*Work request*: Write only how many lines in this data include "after".

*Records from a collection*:
%%

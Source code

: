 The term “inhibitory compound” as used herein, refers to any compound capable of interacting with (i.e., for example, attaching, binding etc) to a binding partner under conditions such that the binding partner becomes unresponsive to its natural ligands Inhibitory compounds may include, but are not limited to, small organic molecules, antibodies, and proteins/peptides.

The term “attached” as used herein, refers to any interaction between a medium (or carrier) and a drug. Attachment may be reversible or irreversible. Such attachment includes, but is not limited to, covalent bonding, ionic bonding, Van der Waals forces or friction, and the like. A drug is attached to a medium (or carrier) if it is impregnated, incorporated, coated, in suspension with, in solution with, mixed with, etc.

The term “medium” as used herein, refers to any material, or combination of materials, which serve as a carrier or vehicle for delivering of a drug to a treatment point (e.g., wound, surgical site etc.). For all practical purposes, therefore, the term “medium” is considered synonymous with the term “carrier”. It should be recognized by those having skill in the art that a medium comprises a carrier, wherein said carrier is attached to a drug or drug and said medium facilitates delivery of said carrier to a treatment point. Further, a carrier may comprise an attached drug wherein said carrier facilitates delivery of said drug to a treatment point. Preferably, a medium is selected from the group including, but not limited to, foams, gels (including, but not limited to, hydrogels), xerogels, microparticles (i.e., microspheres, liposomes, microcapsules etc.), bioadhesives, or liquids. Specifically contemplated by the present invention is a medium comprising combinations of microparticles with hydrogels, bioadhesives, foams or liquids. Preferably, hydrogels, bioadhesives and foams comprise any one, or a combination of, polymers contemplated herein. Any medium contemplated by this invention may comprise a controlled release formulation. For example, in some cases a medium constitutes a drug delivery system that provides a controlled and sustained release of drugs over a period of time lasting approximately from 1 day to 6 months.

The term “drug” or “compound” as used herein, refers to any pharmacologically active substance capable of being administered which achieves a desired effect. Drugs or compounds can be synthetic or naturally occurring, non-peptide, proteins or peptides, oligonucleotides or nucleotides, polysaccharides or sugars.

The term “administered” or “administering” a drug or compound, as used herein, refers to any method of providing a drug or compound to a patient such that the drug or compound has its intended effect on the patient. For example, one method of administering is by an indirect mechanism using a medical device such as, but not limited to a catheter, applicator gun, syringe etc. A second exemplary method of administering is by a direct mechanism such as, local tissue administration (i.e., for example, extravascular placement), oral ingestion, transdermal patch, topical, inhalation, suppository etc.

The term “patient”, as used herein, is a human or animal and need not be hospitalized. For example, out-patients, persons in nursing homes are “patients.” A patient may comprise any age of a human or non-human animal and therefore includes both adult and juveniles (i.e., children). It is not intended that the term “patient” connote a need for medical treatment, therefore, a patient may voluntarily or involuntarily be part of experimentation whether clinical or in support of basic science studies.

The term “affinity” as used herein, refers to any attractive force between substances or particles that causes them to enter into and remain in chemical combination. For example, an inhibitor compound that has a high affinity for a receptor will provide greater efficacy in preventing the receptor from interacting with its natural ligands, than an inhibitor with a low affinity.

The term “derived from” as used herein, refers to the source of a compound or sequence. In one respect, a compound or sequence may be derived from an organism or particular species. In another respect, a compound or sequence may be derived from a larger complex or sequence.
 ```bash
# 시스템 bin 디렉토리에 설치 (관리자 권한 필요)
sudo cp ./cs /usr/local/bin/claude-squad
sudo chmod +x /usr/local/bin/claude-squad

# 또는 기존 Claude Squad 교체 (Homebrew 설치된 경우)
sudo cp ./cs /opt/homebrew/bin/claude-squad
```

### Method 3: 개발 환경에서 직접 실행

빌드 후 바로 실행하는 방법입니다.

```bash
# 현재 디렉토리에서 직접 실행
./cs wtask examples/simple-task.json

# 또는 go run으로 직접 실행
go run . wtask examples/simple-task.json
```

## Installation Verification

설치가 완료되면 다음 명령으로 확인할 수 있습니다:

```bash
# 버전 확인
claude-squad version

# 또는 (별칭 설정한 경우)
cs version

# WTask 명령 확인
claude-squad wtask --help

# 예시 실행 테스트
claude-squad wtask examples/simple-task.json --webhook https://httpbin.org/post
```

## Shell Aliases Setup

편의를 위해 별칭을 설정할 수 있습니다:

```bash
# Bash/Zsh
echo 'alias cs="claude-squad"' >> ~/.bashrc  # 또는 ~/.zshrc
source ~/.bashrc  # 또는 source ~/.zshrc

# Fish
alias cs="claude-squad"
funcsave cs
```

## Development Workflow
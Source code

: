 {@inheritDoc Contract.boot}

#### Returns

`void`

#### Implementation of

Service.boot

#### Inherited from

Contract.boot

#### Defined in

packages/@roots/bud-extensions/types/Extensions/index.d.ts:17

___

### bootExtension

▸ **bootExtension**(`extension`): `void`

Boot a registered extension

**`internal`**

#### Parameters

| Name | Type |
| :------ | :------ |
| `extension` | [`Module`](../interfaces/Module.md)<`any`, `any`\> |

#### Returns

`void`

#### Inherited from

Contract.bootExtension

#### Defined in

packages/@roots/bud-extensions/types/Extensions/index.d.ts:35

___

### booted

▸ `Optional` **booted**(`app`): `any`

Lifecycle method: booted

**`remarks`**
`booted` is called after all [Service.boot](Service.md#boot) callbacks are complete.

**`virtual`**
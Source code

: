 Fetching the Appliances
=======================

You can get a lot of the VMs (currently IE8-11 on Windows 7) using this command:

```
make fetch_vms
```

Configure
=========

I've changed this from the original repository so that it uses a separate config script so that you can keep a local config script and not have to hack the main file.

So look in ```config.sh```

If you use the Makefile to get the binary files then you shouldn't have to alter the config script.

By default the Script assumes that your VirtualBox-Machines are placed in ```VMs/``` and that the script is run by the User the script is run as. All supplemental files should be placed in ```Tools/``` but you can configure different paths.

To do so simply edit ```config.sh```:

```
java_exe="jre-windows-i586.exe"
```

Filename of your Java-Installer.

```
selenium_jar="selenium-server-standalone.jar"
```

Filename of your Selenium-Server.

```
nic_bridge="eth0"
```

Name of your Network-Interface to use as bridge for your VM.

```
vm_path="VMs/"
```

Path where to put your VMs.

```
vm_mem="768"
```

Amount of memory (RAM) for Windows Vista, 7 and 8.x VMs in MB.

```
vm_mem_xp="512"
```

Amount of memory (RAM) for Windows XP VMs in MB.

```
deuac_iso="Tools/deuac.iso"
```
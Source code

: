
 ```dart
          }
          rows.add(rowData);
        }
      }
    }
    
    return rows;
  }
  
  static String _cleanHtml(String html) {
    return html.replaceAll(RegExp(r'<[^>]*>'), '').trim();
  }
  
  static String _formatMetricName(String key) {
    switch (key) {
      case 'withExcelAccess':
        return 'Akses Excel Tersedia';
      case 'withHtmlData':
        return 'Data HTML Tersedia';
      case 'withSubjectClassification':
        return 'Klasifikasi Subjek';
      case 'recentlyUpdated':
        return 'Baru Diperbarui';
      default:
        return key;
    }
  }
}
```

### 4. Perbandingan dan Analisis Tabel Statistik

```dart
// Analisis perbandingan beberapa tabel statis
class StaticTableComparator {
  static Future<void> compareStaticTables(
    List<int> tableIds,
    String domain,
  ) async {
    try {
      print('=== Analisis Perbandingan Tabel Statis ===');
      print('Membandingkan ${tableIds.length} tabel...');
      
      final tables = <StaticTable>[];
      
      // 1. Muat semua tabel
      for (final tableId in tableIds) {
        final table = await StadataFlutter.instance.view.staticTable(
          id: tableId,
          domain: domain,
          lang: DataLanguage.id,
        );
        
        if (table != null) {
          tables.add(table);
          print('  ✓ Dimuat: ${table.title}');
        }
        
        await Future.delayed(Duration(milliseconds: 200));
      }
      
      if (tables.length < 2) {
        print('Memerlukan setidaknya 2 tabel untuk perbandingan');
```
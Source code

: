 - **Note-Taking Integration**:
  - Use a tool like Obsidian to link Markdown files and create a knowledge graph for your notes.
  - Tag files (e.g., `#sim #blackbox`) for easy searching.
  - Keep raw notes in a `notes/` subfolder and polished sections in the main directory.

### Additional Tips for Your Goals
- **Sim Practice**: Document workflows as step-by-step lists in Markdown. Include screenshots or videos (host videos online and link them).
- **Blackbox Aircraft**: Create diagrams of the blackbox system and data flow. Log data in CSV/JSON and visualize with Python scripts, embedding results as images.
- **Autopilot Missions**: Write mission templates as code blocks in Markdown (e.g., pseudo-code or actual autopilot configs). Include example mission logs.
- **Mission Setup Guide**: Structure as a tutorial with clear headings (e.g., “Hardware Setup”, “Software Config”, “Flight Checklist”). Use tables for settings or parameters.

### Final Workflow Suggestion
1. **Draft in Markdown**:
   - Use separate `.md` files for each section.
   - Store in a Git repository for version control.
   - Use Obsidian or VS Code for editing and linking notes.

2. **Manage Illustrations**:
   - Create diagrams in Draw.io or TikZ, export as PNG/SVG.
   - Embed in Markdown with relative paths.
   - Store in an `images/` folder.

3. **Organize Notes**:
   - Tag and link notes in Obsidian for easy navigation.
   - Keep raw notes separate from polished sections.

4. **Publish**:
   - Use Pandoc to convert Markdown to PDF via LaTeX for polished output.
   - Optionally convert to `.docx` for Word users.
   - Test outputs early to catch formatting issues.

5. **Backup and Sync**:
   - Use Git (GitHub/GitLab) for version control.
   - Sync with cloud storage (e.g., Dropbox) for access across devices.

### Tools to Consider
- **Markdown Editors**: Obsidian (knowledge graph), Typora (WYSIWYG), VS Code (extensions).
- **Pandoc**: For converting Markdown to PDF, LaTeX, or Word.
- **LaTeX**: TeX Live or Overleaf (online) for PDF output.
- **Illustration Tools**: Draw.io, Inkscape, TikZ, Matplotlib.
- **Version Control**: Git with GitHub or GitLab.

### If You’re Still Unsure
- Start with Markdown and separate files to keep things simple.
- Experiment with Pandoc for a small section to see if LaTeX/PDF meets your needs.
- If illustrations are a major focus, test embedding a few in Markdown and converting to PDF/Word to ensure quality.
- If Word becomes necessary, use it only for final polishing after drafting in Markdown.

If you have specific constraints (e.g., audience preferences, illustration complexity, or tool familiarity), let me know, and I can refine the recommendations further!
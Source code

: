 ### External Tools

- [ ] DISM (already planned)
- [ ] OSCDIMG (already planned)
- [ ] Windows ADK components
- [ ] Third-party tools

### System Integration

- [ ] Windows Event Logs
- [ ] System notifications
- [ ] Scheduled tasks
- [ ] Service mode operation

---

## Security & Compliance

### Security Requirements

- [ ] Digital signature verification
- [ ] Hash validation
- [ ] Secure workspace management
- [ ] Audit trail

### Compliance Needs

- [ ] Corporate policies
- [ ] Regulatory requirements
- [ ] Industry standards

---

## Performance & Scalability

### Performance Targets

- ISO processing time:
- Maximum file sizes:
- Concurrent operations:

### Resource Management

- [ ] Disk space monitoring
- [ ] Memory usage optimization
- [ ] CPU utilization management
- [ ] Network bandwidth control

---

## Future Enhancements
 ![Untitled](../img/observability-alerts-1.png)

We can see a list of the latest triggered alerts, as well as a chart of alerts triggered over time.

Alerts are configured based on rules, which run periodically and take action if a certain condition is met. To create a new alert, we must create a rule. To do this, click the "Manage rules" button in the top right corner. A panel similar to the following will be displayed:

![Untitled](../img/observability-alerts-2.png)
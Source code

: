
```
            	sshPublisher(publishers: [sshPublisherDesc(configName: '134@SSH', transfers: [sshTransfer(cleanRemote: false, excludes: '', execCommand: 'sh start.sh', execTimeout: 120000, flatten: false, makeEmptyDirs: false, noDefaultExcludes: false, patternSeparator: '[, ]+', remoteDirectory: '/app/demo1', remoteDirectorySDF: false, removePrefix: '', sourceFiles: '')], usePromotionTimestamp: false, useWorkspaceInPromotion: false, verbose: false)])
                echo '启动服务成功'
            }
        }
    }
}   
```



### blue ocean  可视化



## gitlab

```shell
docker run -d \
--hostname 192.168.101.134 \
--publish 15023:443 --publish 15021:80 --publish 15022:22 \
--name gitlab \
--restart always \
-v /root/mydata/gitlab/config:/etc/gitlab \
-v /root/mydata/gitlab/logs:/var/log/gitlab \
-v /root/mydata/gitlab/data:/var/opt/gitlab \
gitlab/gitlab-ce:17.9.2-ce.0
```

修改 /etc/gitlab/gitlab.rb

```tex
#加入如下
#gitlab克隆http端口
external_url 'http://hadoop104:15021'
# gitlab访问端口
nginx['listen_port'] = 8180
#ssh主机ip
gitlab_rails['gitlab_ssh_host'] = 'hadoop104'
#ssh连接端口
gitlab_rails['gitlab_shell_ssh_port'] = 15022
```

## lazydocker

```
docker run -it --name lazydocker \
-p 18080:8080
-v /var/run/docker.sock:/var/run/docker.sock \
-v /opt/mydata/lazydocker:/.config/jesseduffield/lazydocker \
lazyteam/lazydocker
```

%%

*Output of the exercise*: 2